DATA PROVIDED —
*** Block opens ***

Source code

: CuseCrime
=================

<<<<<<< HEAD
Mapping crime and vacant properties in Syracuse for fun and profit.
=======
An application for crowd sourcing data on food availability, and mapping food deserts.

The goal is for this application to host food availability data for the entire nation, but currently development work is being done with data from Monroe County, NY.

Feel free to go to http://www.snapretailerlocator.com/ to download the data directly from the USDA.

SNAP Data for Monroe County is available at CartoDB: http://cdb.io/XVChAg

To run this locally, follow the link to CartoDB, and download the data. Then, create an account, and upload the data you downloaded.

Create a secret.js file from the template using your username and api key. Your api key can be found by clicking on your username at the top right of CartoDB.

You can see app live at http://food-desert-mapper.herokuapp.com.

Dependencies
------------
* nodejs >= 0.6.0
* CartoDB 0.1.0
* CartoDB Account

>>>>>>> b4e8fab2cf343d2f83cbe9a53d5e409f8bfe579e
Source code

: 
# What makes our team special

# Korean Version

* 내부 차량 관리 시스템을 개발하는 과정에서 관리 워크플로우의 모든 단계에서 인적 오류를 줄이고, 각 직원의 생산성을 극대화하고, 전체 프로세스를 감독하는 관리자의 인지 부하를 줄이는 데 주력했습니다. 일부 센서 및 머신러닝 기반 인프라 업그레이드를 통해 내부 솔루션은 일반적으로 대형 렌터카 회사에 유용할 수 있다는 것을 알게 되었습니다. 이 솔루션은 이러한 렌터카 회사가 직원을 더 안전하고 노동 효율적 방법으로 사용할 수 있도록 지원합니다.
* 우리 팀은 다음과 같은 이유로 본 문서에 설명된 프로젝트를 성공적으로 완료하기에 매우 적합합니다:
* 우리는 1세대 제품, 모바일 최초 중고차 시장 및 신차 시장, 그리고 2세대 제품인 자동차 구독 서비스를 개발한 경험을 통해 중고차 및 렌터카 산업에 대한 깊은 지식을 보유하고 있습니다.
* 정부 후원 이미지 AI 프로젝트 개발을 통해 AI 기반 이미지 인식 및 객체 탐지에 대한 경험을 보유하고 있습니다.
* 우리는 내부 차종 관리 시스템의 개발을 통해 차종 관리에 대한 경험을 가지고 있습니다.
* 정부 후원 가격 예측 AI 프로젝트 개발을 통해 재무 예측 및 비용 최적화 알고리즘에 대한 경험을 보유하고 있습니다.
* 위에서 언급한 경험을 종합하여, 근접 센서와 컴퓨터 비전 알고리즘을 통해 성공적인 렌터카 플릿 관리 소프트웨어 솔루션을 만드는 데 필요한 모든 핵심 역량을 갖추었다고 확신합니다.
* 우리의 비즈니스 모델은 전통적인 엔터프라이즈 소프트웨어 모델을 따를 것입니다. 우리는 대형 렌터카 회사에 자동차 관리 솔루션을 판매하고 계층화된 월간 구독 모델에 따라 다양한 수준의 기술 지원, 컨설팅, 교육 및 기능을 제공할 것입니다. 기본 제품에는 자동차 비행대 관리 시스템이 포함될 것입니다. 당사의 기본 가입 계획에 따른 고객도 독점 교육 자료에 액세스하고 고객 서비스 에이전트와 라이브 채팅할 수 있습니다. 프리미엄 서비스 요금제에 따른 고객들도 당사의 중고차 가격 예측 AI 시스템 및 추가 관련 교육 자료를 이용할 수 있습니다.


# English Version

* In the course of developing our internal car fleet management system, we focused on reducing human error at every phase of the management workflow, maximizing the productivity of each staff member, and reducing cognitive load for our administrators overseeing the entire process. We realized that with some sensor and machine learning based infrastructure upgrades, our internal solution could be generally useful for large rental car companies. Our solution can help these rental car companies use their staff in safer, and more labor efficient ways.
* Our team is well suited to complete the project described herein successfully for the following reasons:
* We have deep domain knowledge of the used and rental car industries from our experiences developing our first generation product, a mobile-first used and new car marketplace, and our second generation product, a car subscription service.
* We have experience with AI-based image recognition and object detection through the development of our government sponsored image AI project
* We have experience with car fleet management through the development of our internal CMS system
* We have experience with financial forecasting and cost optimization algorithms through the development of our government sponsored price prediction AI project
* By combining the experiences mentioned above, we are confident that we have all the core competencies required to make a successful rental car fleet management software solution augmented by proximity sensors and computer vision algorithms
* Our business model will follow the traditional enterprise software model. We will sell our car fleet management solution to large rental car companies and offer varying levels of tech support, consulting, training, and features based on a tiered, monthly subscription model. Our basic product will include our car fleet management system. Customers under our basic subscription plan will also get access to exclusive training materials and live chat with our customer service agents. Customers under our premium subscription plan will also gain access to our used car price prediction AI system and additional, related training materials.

*** Block closes ***

WORK INSTRUCTION —
Each record is to be repeated exactly.

TASK RESPONSE —
Source code

: CuseCrime
=================

<<<<<<< HEAD
Mapping crime and vacant properties in Syracuse for fun and profit.
=======
An application for crowd sourcing data on food availability, and mapping food deserts.

The goal is for this application to host food availability data for the entire nation, but currently development work is being done with data from Monroe County, NY.

Feel free to go to http://www.snapretailerlocator.com/ to download the data directly from the USDA.

SNAP Data for Monroe County is available at CartoDB: http://cdb.io/XVChAg

To run this locally, follow the link to CartoDB, and download the data. Then, create an account, and upload the data you downloaded.

Create a secret.js file from the template using your username and api key. Your api key can be found by clicking on your username at the top right of CartoDB.

You can see app live at http://food-desert-mapper.herokuapp.com.

Dependencies
------------
* nodejs >= 0.6.0
* CartoDB 0.1.0
* CartoDB Account

>>>>>>> b4e8fab2cf343d2f83cbe9a53d5e409f8bfe579e
Source code

: 
# What makes our team special

# Korean Version

* 내부 차량 관리 시스템을 개발하는 과정에서 관리 워크플로우의 모든 단계에서 인적 오류를 줄이고, 각 직원의 생산성을 극대화하고, 전체 프로세스를 감독하는 관리자의 인지 부하를 줄이는 데 주력했습니다. 일부 센서 및 머신러닝 기반 인프라 업그레이드를 통해 내부 솔루션은 일반적으로 대형 렌터카 회사에 유용할 수 있다는 것을 알게 되었습니다. 이 솔루션은 이러한 렌터카 회사가 직원을 더 안전하고 노동 효율적 방법으로 사용할 수 있도록 지원합니다.
* 우리 팀은 다음과 같은 이유로 본 문서에 설명된 프로젝트를 성공적으로 완료하기에 매우 적합합니다:
* 우리는 1세대 제품, 모바일 최초 중고차 시장 및 신차 시장, 그리고 2세대 제품인 자동차 구독 서비스를 개발한 경험을 통해 중고차 및 렌터카 산업에 대한 깊은 지식을 보유하고 있습니다.
* 정부 후원 이미지 AI 프로젝트 개발을 통해 AI 기반 이미지 인식 및 객체 탐지에 대한 경험을 보유하고 있습니다.
* 우리는 내부 차종 관리 시스템의 개발을 통해 차종 관리에 대한 경험을 가지고 있습니다.
* 정부 후원 가격 예측 AI 프로젝트 개발을 통해 재무 예측 및 비용 최적화 알고리즘에 대한 경험을 보유하고 있습니다.
* 위에서 언급한 경험을 종합하여, 근접 센서와 컴퓨터 비전 알고리즘을 통해 성공적인 렌터카 플릿 관리 소프트웨어 솔루션을 만드는 데 필요한 모든 핵심 역량을 갖추었다고 확신합니다.
* 우리의 비즈니스 모델은 전통적인 엔터프라이즈 소프트웨어 모델을 따를 것입니다. 우리는 대형 렌터카 회사에 자동차 관리 솔루션을 판매하고 계층화된 월간 구독 모델에 따라 다양한 수준의 기술 지원, 컨설팅, 교육 및 기능을 제공할 것입니다. 기본 제품에는 자동차 비행대 관리 시스템이 포함될 것입니다. 당사의 기본 가입 계획에 따른 고객도 독점 교육 자료에 액세스하고 고객 서비스 에이전트와 라이브 채팅할 수 있습니다. 프리미엄 서비스 요금제에 따른 고객들도 당사의 중고차 가격 예측 AI 시스템 및 추가 관련 교육 자료를 이용할 수 있습니다.


# English Version

* In the course of developing our internal car fleet management system, we focused on reducing human error at every phase of the management workflow, maximizing the productivity of each staff member, and reducing cognitive load for our administrators overseeing the entire process. We realized that with some sensor and machine learning based infrastructure upgrades, our internal solution could be generally useful for large rental car companies. Our solution can help these rental car companies use their staff in safer, and more labor efficient ways.
* Our team is well suited to complete the project described herein successfully for the following reasons:
* We have deep domain knowledge of the used and rental car industries from our experiences developing our first generation product, a mobile-first used and new car marketplace, and our second generation product, a car subscription service.
* We have experience with AI-based image recognition and object detection through the development of our government sponsored image AI project
* We have experience with car fleet management through the development of our internal CMS system
* We have experience with financial forecasting and cost optimization algorithms through the development of our government sponsored price prediction AI project
* By combining the experiences mentioned above, we are confident that we have all the core competencies required to make a successful rental car fleet management software solution augmented by proximity sensors and computer vision algorithms
* Our business model will follow the traditional enterprise software model. We will sell our car fleet management solution to large rental car companies and offer varying levels of tech support, consulting, training, and features based on a tiered, monthly subscription model. Our basic product will include our car fleet management system. Customers under our basic subscription plan will also get access to exclusive training materials and live chat with our customer service agents. Customers under our premium subscription plan will also gain access to our used car price prediction AI system and additional, related training materials.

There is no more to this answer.